Media & Communications business
“Our Media & Communications business, which accounted for 32.7% of revenue during the quarter, registered a strong growth of 5.6% QoQ in constant currency terms over the previous quarter.”
This growth was led by continued deal ramp-ups, a strategic deal for AdTech, and a Tier 1 US Telco win.
In the quarter, “we also won a multi-year large deal from a world-leading device OEM for its portfolio of video and broadband products. This strategic deal reinforces Tata Elxsi’s position as a global leader in device engineering for media and telecom,” the CEO said.
Transportation business
In the transportation business, while its revenue in Q4 ’26 consolidated after a strong 7.3% QoQ constant currency in Q3 ’26, “we are delighted with two strategic wins – one in the APAC region from a new-age OEM and another from the US from a next-generation mobility services company.”
These multi-year deals underscore the pivot towards SDV and OEM business, with OEM business now representing 77% of overall revenues for the company’s transportation business, Raghavan said in its earnings release.
Comments on FY26 performance
During FY ’26, Tata Elxsi said it accelerated its enterprise-wide GenAI adoption, marked by the launch of DevStudio.ai and partnerships with leading AI companies, to embed AI responsibly across engineering, design, and delivery.
With strong governance around data security, IP protection, and compliance, these initiatives are scaling beyond pilots to deliver measurable productivity gains, faster time-to-market, and improved customer outcomes.

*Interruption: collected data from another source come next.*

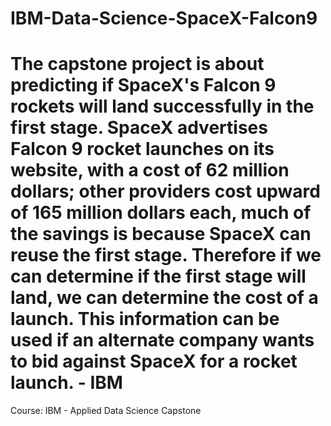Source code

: # IBM-Data-Science-SpaceX-Falcon9

# The capstone project is about predicting if SpaceX's Falcon 9 rockets will land successfully in the first stage. SpaceX advertises Falcon 9 rocket launches on its website, with a cost of 62 million dollars; other providers cost upward of 165 million dollars each, much of the savings is because SpaceX can reuse the first stage. Therefore if we can determine if the first stage will land, we can determine the cost of a launch. This information can be used if an alternate company wants to bid against SpaceX for a rocket launch. - IBM

Course: IBM - Applied Data Science Capstone
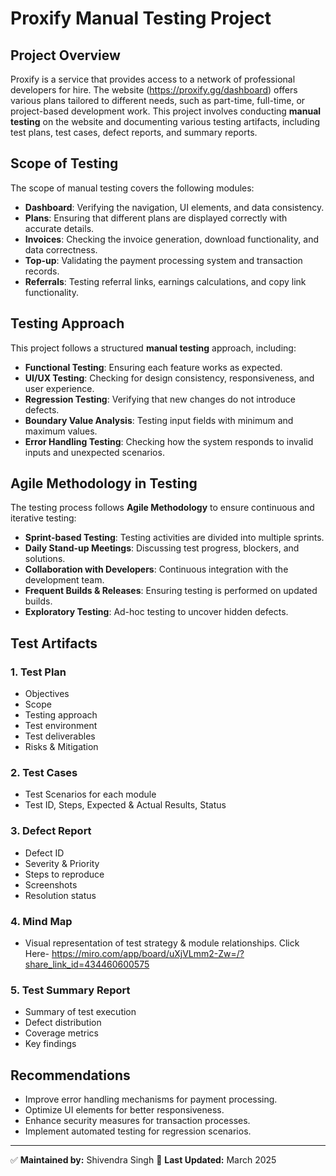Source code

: # Proxify Manual Testing Project

## Project Overview
Proxify is a service that provides access to a network of professional developers for hire. The website (https://proxify.gg/dashboard) offers various plans tailored to different needs, such as part-time, full-time, or project-based development work. This project involves conducting **manual testing** on the website and documenting various testing artifacts, including test plans, test cases, defect reports, and summary reports.

## Scope of Testing
The scope of manual testing covers the following modules:
- **Dashboard**: Verifying the navigation, UI elements, and data consistency.
- **Plans**: Ensuring that different plans are displayed correctly with accurate details.
- **Invoices**: Checking the invoice generation, download functionality, and data correctness.
- **Top-up**: Validating the payment processing system and transaction records.
- **Referrals**: Testing referral links, earnings calculations, and copy link functionality.

## Testing Approach
This project follows a structured **manual testing** approach, including:
- **Functional Testing**: Ensuring each feature works as expected.
- **UI/UX Testing**: Checking for design consistency, responsiveness, and user experience.
- **Regression Testing**: Verifying that new changes do not introduce defects.
- **Boundary Value Analysis**: Testing input fields with minimum and maximum values.
- **Error Handling Testing**: Checking how the system responds to invalid inputs and unexpected scenarios.

## Agile Methodology in Testing
The testing process follows **Agile Methodology** to ensure continuous and iterative testing:
- **Sprint-based Testing**: Testing activities are divided into multiple sprints.
- **Daily Stand-up Meetings**: Discussing test progress, blockers, and solutions.
- **Collaboration with Developers**: Continuous integration with the development team.
- **Frequent Builds & Releases**: Ensuring testing is performed on updated builds.
- **Exploratory Testing**: Ad-hoc testing to uncover hidden defects.

## Test Artifacts
### 1. Test Plan
- Objectives
- Scope
- Testing approach
- Test environment
- Test deliverables
- Risks & Mitigation

### 2. Test Cases
- Test Scenarios for each module
- Test ID, Steps, Expected & Actual Results, Status

### 3. Defect Report
- Defect ID
- Severity & Priority
- Steps to reproduce
- Screenshots
- Resolution status

### 4. Mind Map
- Visual representation of test strategy & module relationships.
  Click Here- https://miro.com/app/board/uXjVLmm2-Zw=/?share_link_id=434460600575

### 5. Test Summary Report
- Summary of test execution
- Defect distribution
- Coverage metrics
- Key findings

## Recommendations
- Improve error handling mechanisms for payment processing.
- Optimize UI elements for better responsiveness.
- Enhance security measures for transaction processes.
- Implement automated testing for regression scenarios.

---
✅ **Maintained by:** Shivendra Singh
📅 **Last Updated:** March 2025

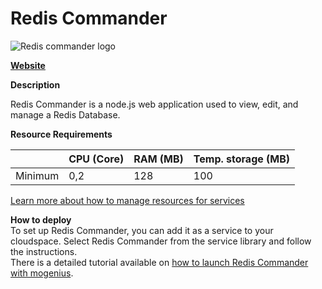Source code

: ﻿# Redis Commander

![Redis commander logo](https://api.mogenius.com/file/id/b4b8746b-8ec2-4c64-b80c-00d41a0c985e)

**[Website](https://joeferner.github.io/redis-commander/)**  

**Description**

Redis Commander is a node.js web application used to view, edit, and manage a Redis Database.

**Resource Requirements**

||CPU (Core)|RAM (MB)  |Temp. storage (MB)|
|--|--|--|--|
| Minimum | 0,2 | 128 | 100 |

[Learn more about how to manage resources for services](./../../development/resources.md)

**How to deploy**  
To set up Redis Commander, you can add it as a service to your cloudspace. Select Redis Commander from the service library and follow the instructions.  
There is a detailed tutorial available on [how to launch Redis Commander with mogenius](./../../tutorials/how-to-set-up-redis-commander-in-the-cloud.md).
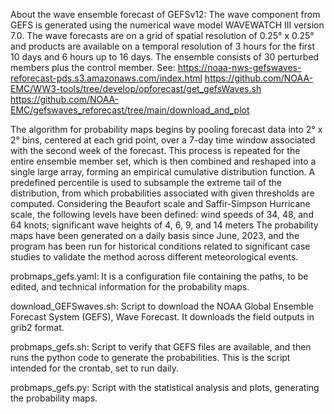 About the wave ensemble forecast of GEFSv12:
The wave component from GEFS is generated using the numerical wave model WAVEWATCH III version 7.0.
The wave forecasts are on a grid of spatial resolution of 0.25° x 0.25° and products are available on a 
temporal resolution of 3 hours for the first 10 days and 6 hours up to 16 days. 
The ensemble consists of 30 perturbed members plus the control member. See:
https://noaa-nws-gefswaves-reforecast-pds.s3.amazonaws.com/index.html
https://github.com/NOAA-EMC/WW3-tools/tree/develop/opforecast/get_gefsWaves.sh
https://github.com/NOAA-EMC/gefswaves_reforecast/tree/main/download_and_plot

The algorithm for probability maps begins by pooling forecast data into 2° x 2° bins, centered at each grid point,
over a 7-day time window associated with the second week of the forecast. This process is repeated for the entire
ensemble member set, which is then combined and reshaped into a single large array, forming an empirical
cumulative distribution function. A predefined percentile is used to subsample the extreme tail of the
distribution, from which probabilities associated with given thresholds are computed. Considering the Beaufort scale 
and Saffir-Simpson Hurricane scale, the following levels have been defined: 
wind speeds of 34, 48, and 64 knots; significant wave heights of 4, 6, 9, and 14 meters
The probability maps have been generated on a daily basis since June, 2023, and the program has been run for
historical conditions related to significant case studies to validate the method across different meteorological events.

probmaps_gefs.yaml:
It is a configuration file containing the paths, to be edited, and technical information for
the probability maps.

download_GEFSwaves.sh:
Script to download the NOAA Global Ensemble Forecast System (GEFS), Wave 
Forecast. It downloads the field outputs in grib2 format.

probmaps_gefs.sh:
Script to verify that GEFS files are available, and then runs the python code
to generate the probabilities. This is the script intended for the crontab, set to run daily.

probmaps_gefs.py:
Script with the statistical analysis and plots, generating the probability maps.

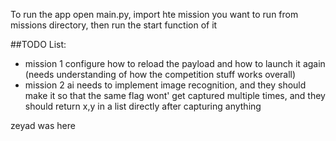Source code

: To run the app open main.py, import hte mission you want to run from missions directory, then run the start function of it

##TODO List:
- mission 1 configure how to reload the payload and how to launch it again (needs understanding of how the competition stuff works overall)
- mission 2 ai needs to implement image recognition, and they should make it so that the same flag wont' get captured multiple times, and they should return x,y in a list directly after capturing anything



























zeyad was here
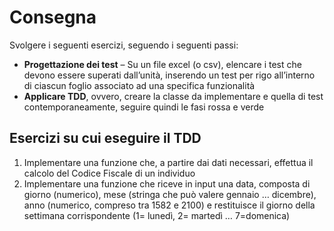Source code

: # Consegna

Svolgere i seguenti esercizi, seguendo i seguenti passi:
 - **Progettazione dei test** – Su un file excel (o csv), elencare i test che devono essere superati dall’unità, inserendo un test per rigo all’interno di ciascun foglio associato ad una specifica funzionalità
- **Applicare TDD**, ovvero, creare la classe da implementare e quella di test contemporaneamente, seguire quindi le fasi rossa e verde

## Esercizi su cui eseguire il TDD
1. Implementare una funzione che, a partire dai dati necessari, effettua il calcolo del Codice Fiscale di un individuo
2. Implementare una funzione che riceve in input una data, composta di giorno (numerico), mese (stringa che può valere gennaio … dicembre), anno (numerico, compreso tra 1582 e 2100) e restituisce il giorno della settimana corrispondente (1= lunedì, 2= martedì … 7=domenica)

“By combining domain-led AI, talent enablement, and platform-based accelerators, Tata Elxsi is strengthening its innovation quotient, long-term competitiveness, depth of client engagements, and margin expansion,” it said.
Closing comments
The company said, “We closed the financial year with a consistent performance, reflecting improved execution, disciplined cost management, and continued confidence from our global customers. Growth traction across our core verticals, supported by increasing large deal wins, strong customer additions, and sustained investments in AI-led platforms and digital engineering, positions us well for the year and beyond.”
“As we enter the next financial year, we remain focused on scaling our differentiated design-led and AI-enabled offerings, strengthening operational leverage, and driving sustainable growth and healthy margins,” Tata Elxsi said.